===== Dataset records =====
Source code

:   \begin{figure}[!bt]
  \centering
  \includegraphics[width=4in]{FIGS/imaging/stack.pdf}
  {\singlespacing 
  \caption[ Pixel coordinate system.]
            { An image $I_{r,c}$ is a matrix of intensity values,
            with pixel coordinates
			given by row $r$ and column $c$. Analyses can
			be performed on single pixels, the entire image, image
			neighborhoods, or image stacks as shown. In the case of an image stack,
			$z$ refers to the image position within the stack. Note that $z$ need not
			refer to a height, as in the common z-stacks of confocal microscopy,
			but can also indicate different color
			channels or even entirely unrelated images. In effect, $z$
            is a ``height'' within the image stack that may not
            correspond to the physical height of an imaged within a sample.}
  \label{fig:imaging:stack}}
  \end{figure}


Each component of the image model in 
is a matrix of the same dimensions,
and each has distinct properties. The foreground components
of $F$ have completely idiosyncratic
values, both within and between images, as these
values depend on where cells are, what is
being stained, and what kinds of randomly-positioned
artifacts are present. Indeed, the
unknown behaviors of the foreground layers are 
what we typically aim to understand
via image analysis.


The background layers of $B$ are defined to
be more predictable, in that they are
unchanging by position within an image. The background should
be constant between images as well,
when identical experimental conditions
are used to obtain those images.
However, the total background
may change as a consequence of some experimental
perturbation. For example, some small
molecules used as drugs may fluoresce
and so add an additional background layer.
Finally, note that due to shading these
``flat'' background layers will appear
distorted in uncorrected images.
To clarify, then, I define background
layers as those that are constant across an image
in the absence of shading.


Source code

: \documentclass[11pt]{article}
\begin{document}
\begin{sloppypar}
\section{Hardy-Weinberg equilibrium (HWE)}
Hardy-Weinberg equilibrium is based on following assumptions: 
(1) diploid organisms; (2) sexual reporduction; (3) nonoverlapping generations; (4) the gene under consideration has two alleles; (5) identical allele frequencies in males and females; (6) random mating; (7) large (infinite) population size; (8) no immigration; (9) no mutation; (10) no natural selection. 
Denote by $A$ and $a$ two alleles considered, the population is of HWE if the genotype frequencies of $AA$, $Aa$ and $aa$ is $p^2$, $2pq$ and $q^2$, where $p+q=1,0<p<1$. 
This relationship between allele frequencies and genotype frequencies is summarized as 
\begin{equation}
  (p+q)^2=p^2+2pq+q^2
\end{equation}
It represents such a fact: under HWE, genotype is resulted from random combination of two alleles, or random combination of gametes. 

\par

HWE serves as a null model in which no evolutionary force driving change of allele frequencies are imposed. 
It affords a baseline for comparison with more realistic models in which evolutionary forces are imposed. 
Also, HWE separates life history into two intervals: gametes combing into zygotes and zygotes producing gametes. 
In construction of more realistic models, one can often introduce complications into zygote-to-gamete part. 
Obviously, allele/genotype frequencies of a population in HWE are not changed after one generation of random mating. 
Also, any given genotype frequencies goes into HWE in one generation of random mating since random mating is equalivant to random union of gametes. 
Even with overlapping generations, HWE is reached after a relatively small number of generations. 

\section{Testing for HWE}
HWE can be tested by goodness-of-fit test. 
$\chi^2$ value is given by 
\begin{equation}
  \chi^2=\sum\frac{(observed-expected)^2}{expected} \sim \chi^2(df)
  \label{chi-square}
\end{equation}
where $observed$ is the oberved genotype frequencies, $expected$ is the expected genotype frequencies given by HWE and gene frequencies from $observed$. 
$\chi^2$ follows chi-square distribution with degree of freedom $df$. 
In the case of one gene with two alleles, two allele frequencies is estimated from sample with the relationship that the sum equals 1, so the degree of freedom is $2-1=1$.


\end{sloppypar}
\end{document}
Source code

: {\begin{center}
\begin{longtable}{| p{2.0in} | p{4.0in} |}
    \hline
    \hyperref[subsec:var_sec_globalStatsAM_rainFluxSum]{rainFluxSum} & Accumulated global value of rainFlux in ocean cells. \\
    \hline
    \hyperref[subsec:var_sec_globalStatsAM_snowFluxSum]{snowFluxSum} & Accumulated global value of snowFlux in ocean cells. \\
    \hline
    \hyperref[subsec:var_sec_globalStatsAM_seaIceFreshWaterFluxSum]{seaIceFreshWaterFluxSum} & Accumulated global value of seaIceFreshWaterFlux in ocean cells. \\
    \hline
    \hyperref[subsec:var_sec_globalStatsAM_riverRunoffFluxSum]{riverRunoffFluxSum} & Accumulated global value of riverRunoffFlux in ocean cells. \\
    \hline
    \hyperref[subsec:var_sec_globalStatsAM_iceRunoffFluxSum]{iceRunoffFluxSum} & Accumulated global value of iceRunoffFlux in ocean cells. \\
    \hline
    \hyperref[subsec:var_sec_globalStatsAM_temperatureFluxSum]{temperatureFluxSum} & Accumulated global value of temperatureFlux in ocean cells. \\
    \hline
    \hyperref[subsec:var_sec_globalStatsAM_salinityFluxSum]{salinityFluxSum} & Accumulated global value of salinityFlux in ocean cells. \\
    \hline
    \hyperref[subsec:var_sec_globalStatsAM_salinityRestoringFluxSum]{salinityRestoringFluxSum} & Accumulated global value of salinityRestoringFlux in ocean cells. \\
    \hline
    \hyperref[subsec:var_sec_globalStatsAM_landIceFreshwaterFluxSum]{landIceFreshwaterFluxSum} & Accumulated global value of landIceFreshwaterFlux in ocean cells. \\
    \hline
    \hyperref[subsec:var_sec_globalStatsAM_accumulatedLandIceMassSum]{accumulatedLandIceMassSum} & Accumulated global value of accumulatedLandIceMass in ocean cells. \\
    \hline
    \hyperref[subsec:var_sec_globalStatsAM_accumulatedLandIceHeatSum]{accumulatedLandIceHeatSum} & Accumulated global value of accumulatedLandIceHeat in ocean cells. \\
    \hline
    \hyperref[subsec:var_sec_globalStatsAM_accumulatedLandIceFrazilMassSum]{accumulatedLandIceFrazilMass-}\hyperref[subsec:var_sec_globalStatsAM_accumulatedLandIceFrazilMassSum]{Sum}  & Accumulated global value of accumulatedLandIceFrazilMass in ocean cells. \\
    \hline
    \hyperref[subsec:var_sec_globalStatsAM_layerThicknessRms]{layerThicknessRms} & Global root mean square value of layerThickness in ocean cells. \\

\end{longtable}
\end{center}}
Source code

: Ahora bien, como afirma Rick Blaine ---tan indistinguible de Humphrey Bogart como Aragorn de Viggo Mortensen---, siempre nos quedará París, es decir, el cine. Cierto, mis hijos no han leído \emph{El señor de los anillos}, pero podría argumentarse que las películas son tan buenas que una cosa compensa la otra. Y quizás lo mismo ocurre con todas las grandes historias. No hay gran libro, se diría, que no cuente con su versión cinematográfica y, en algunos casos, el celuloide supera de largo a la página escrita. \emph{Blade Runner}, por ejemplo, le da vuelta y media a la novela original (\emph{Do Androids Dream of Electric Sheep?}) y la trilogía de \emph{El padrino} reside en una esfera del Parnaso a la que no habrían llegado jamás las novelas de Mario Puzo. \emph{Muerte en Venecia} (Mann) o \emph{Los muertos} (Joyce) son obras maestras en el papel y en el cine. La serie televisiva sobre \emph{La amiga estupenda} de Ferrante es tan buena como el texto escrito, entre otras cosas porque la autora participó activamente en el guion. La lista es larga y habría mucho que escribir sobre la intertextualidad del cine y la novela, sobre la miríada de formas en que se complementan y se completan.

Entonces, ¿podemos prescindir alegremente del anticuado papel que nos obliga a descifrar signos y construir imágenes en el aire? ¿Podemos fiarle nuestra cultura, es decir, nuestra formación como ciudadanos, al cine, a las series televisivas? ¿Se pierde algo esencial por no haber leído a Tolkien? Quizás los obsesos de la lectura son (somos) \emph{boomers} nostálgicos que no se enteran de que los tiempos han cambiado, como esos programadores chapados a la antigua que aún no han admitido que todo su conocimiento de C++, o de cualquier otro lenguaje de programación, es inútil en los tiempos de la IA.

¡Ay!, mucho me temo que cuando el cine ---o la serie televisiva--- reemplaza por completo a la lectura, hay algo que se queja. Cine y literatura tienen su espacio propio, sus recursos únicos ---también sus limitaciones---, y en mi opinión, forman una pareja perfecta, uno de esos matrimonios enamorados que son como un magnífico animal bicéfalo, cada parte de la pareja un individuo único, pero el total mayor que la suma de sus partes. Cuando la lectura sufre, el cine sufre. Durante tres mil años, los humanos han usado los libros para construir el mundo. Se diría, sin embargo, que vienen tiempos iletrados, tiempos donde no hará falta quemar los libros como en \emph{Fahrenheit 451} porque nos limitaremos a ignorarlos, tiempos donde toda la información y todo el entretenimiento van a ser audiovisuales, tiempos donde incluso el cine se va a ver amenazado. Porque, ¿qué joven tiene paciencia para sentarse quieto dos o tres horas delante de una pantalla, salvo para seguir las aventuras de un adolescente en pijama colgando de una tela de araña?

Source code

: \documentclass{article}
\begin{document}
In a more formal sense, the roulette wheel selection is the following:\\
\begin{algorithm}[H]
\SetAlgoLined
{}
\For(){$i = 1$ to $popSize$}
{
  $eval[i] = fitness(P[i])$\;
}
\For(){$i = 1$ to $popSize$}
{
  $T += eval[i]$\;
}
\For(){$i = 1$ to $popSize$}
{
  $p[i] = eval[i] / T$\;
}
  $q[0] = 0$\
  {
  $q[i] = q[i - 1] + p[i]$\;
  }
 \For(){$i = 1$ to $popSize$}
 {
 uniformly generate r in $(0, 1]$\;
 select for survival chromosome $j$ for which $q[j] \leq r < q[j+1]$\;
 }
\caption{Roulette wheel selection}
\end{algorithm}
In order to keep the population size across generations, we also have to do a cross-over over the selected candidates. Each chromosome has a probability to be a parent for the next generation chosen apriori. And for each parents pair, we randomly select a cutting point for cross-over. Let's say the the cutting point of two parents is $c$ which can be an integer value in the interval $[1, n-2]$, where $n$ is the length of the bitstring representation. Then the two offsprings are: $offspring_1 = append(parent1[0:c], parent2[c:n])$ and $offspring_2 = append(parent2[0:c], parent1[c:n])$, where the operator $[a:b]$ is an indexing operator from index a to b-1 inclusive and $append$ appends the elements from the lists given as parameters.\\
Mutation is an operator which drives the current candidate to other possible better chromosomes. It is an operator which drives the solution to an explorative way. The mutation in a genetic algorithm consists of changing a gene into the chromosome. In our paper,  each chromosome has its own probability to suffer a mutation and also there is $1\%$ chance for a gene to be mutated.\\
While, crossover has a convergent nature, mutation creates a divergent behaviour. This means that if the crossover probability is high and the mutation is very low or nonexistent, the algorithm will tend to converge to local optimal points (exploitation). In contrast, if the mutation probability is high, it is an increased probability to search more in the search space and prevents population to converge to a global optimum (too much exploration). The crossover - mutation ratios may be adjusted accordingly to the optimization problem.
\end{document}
=====
Work required:
Go through the data and return each line where the word "layers" appears.

Solution for this task:
unknown behaviors of the foreground layers are 
The background layers of $B$ are defined to
``flat'' background layers will appear
layers as those that are constant across an image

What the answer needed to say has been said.